Produce an exact copy of the lines from the line containing "- Could not find this NPC" through the last line of the entries below, and only those lines.

**SOURCE RECORDS:**

.....

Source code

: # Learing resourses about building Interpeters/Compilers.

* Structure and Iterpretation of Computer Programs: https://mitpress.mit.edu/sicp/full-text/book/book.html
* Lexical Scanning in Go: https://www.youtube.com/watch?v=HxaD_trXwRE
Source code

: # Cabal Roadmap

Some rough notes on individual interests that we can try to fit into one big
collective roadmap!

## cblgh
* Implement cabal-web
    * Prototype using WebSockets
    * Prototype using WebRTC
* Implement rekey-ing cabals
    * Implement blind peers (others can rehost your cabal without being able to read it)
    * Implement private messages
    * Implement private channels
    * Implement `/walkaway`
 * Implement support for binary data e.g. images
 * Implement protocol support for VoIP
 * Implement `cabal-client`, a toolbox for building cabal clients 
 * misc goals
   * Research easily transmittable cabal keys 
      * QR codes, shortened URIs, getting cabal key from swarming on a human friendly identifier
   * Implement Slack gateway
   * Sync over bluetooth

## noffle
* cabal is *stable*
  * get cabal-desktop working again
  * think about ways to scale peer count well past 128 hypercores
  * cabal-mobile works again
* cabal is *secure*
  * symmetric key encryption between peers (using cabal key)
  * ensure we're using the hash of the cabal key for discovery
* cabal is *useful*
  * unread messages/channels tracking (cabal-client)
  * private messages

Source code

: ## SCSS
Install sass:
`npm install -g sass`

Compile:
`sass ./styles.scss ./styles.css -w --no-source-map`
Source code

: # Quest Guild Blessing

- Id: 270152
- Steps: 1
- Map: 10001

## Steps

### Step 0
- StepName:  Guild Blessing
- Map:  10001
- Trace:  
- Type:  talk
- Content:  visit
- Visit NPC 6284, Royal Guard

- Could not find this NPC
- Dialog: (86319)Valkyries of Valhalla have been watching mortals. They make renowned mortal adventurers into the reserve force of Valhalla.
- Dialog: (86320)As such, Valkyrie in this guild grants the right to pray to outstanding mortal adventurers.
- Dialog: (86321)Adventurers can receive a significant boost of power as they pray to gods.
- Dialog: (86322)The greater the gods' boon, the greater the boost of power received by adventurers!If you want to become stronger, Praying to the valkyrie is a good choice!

.....

**OUTPUT FOR THIS EXERCISE:**
- Could not find this NPC
- Dialog: (86319)Valkyries of Valhalla have been watching mortals. They make renowned mortal adventurers into the reserve force of Valhalla.
- Dialog: (86320)As such, Valkyrie in this guild grants the right to pray to outstanding mortal adventurers.
- Dialog: (86321)Adventurers can receive a significant boost of power as they pray to gods.
- Dialog: (86322)The greater the gods' boon, the greater the boost of power received by adventurers!If you want to become stronger, Praying to the valkyrie is a good choice!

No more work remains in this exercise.